» **Task directions**:
Within the entries below, find each line containing the word "třídy" and copy it.

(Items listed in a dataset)
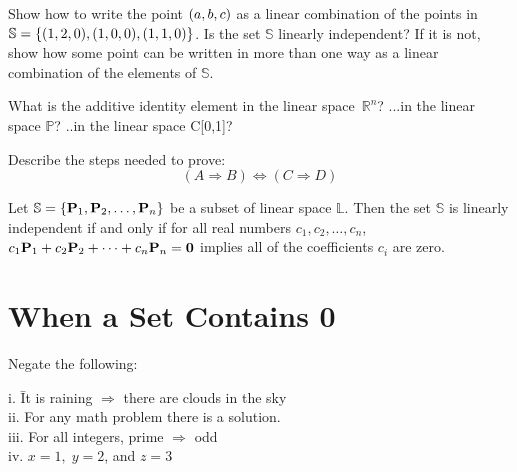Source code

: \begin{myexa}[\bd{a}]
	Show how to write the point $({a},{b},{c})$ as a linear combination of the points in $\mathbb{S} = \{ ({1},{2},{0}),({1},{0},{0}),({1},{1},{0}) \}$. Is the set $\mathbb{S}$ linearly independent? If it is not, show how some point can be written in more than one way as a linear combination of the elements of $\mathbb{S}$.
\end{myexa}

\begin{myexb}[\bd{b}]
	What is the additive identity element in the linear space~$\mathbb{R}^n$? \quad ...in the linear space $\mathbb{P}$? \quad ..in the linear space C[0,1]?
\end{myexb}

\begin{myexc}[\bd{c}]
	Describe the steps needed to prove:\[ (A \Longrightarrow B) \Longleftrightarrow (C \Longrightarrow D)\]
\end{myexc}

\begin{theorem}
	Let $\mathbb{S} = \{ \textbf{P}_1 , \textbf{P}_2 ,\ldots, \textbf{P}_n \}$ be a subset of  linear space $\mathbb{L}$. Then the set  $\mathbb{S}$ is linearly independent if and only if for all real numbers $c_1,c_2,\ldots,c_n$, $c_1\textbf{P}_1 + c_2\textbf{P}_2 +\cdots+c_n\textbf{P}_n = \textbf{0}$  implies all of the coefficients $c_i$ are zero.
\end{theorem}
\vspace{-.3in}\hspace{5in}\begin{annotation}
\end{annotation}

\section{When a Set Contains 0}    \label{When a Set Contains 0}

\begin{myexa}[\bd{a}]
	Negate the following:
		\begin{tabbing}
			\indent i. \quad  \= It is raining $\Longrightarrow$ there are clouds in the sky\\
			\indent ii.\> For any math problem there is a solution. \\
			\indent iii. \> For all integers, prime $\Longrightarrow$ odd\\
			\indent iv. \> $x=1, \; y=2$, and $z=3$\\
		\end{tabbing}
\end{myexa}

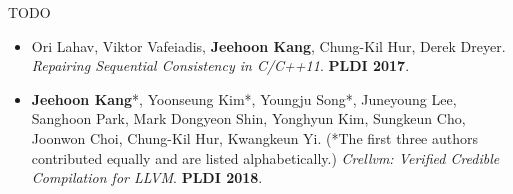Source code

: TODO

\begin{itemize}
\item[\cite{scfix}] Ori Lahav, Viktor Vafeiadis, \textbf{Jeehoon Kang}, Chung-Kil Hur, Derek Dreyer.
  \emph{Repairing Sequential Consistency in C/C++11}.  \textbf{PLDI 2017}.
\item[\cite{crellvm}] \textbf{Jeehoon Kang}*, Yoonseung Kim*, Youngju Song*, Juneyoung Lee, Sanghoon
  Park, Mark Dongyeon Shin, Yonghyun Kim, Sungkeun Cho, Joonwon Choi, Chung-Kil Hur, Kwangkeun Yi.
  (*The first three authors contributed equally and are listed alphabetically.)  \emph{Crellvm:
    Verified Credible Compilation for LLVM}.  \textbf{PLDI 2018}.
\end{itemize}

==

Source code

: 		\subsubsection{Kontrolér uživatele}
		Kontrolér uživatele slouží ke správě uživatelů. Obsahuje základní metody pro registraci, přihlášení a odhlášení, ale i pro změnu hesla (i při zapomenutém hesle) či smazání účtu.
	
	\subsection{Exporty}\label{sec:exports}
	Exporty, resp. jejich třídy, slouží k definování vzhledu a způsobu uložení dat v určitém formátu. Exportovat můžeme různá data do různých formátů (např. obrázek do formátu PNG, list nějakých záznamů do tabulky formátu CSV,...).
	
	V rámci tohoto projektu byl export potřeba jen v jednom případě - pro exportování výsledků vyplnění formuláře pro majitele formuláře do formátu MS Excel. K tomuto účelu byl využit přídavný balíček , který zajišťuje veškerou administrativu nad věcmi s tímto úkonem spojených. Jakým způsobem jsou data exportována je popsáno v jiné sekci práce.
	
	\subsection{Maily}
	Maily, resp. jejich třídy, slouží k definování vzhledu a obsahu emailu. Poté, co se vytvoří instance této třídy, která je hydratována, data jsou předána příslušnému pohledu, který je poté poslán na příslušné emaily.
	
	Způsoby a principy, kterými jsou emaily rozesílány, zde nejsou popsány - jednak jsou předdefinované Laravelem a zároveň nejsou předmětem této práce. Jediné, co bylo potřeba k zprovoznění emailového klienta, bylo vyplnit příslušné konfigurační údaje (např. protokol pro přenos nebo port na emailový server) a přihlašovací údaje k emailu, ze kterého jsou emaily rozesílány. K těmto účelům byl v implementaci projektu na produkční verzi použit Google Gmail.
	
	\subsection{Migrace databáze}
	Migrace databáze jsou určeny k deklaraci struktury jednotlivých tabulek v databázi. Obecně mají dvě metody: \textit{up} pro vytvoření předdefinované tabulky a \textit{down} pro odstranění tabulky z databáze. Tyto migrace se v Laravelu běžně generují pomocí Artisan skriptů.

» **Exercise output**:
	Exporty, resp. jejich třídy, slouží k definování vzhledu a způsobu uložení dat v určitém formátu. Exportovat můžeme různá data do různých formátů (např. obrázek do formátu PNG, list nějakých záznamů do tabulky formátu CSV,...).
	Maily, resp. jejich třídy, slouží k definování vzhledu a obsahu emailu. Poté, co se vytvoří instance této třídy, která je hydratována, data jsou předána příslušnému pohledu, který je poté poslán na příslušné emaily.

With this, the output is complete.